As the title suggests, I created a tensor by a = torch.zeros((3, 4)).fill_(-np.inf)
. Theretically, every element of a is a super small negative value, and nn.Softmax(a)
should produce near zero output. However, the output is NaN.Is there something I missed or misunderstood? Any help is appreciated!
Currently, I’m training a Transformer, and the loss is NaN after the const value in the mask is set to -np.inf, but it works well with the const being -1e20
i think using torch.nn.LogSoftmax
might work for you.
LogSoftmax is numerically more stable, but in your test code still return nan
.
Hello,
From my understanding of Softmax, it’s quite inconsistent to have all your logits = -inf, you should have at least one logit which value is superior to -inf. Ex:
>>>
>>> a = torch.zeros(4)
>>> a[0:3] = float('-inf')
>>> a
tensor([-inf, -inf, -inf, 0.])
>>> torch.nn.functional.softmax(a)
__main__:1: UserWarning: Implicit dimension choice for softmax has been deprecated. Change the call to include dim=X as an argument.
tensor([0., 0., 0., 1.])
>>>
>>>
>>> a[0:4] = float('-inf')
>>> torch.nn.functional.softmax(a)
tensor([nan, nan, nan, nan])
Also, about your statement:
Theretically, every element of a is a super small negative value, and
nn.Softmax(a)
should produce near zero output.
It is true that the probability value in the output of a softmax for a logit that tend to -inf should tend to 0. But your output probability distribution cannot all be close to 0 evrywhere, as the sum of all probabilities should sum to 1.

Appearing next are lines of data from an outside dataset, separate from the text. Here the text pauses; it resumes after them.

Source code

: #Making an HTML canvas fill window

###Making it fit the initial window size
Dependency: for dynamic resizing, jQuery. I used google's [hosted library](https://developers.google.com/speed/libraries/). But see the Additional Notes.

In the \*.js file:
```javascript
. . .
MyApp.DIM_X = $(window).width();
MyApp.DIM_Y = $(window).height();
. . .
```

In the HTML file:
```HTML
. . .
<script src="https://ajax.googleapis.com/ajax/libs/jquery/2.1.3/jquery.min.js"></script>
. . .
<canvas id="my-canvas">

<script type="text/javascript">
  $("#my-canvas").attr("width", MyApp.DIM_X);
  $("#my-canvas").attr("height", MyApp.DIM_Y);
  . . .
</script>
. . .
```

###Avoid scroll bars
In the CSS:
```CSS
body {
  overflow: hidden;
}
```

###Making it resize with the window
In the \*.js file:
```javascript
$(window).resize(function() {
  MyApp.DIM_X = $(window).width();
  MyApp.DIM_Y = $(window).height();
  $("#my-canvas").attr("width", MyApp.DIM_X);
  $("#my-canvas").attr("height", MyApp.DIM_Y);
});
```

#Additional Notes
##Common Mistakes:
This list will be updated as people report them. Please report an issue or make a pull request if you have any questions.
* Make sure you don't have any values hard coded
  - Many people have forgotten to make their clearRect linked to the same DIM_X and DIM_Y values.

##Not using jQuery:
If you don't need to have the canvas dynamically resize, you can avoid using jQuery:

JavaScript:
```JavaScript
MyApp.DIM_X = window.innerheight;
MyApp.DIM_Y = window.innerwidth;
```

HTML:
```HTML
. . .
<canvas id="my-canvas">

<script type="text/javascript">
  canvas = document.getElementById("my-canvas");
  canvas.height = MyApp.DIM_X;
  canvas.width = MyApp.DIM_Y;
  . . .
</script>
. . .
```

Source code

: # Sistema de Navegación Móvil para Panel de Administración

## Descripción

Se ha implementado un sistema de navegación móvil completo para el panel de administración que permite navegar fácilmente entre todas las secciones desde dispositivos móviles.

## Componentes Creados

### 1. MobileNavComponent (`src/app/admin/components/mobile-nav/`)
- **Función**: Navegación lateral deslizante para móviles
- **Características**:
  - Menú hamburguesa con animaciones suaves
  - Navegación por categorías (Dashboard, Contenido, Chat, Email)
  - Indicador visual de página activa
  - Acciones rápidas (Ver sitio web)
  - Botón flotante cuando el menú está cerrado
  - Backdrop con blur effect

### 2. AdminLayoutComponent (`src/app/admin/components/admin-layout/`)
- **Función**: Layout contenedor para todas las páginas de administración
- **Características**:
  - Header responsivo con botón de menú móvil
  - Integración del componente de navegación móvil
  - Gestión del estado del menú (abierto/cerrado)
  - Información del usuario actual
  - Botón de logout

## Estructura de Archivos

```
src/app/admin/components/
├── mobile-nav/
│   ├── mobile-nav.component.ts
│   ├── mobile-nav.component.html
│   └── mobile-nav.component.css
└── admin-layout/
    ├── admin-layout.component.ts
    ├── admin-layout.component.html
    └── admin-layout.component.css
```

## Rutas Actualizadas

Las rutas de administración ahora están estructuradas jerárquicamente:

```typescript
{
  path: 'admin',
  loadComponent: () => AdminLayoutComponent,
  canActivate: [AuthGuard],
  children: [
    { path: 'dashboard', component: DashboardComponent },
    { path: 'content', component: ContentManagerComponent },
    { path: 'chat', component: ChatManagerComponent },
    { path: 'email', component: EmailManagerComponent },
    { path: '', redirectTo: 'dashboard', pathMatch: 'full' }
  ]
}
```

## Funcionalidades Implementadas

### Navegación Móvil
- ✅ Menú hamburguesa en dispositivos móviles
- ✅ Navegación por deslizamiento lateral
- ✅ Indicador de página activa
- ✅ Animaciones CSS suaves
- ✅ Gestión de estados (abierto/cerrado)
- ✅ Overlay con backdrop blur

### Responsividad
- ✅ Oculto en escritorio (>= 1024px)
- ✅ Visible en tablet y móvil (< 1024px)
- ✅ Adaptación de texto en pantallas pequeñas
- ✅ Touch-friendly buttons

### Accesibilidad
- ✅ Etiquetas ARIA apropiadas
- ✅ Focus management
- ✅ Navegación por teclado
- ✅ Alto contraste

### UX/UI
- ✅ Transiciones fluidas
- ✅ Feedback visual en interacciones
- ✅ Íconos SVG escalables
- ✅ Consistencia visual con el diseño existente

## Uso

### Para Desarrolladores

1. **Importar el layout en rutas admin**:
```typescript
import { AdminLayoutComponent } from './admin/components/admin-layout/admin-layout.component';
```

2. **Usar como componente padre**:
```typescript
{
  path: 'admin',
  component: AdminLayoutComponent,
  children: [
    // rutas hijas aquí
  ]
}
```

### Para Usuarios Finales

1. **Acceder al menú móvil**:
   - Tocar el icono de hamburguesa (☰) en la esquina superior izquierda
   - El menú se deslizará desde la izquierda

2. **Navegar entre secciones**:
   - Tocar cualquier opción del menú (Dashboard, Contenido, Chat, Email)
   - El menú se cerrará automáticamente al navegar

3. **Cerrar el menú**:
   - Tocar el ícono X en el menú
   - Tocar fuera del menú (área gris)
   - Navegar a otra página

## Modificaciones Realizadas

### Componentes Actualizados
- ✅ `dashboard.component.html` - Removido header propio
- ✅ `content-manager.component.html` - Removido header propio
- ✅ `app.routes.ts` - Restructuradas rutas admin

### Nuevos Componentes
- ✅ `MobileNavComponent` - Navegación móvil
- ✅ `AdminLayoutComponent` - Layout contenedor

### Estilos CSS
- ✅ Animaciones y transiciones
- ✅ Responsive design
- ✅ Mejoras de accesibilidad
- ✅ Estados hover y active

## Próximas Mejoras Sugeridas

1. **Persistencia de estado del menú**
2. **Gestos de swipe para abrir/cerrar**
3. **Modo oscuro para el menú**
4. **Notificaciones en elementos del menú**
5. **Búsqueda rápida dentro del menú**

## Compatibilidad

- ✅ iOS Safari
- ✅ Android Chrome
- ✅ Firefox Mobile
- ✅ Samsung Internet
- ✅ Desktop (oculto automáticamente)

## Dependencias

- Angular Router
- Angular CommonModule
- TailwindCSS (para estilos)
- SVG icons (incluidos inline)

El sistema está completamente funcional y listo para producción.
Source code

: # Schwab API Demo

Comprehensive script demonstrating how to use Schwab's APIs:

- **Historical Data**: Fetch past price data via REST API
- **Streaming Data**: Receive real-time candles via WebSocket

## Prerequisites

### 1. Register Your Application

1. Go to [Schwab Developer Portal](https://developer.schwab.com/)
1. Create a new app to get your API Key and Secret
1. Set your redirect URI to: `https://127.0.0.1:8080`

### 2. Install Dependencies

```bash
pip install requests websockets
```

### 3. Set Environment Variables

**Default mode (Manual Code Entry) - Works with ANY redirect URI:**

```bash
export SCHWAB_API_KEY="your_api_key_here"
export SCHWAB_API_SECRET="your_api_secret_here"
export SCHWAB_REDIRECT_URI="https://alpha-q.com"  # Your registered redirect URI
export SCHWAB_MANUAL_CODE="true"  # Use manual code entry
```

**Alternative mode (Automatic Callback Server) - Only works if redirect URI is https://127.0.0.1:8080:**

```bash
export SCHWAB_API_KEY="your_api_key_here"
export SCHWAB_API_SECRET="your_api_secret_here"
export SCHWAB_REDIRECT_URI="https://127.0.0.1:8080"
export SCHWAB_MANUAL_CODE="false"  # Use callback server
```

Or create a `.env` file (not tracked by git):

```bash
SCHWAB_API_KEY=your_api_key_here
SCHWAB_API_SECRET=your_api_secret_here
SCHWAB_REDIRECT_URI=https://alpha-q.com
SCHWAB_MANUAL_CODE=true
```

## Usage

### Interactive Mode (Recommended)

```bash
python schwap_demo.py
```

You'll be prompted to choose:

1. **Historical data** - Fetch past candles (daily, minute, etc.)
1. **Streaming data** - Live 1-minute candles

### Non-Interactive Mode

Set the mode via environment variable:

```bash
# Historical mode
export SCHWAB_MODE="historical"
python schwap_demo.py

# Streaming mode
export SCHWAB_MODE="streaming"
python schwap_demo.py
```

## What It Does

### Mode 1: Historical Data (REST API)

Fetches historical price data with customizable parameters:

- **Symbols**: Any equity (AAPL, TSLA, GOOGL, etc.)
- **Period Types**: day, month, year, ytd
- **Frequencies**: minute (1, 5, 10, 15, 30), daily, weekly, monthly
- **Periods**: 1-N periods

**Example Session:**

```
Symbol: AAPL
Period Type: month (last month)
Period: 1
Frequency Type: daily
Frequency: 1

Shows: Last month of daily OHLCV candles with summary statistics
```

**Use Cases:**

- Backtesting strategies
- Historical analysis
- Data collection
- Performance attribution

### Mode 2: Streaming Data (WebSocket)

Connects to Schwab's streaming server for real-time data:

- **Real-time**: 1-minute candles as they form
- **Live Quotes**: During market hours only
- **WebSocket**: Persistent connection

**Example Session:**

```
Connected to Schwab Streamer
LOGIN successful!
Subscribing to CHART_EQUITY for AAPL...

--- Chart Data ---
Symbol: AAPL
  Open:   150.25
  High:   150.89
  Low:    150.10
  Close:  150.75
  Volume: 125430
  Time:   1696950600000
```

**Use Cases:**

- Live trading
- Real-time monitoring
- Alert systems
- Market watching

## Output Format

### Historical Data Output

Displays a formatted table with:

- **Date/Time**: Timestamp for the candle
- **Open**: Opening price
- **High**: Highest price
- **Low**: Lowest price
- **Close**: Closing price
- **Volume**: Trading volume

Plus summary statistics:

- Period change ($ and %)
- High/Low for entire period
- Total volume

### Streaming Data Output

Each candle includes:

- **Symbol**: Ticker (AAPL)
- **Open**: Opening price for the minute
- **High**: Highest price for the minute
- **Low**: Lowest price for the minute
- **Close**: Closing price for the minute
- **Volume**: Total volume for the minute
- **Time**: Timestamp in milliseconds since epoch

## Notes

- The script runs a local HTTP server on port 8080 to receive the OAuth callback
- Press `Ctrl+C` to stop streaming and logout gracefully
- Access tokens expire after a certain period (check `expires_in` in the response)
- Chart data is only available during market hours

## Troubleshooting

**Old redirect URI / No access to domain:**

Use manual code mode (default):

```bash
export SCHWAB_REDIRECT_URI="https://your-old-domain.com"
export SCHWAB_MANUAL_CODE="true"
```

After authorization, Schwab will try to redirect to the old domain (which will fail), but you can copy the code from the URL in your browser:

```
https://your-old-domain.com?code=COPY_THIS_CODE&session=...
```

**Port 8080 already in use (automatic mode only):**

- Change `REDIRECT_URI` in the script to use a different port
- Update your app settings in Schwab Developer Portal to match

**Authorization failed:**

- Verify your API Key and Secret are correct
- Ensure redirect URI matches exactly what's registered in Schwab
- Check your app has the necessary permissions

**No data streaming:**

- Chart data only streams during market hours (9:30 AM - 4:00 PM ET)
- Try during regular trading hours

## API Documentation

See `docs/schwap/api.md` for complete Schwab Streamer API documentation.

Thanks for your reply. Sadly it doesn’t work either. This question doesn’t bother me to write a Transformer because I set the const in the mask to -1e20 and it works pretty well. I just want to know why -np.inf
fails. According to some reference codes, it seems that -np.inf once worked. I guess there’s some version change which leads to this pitfall. weird thing.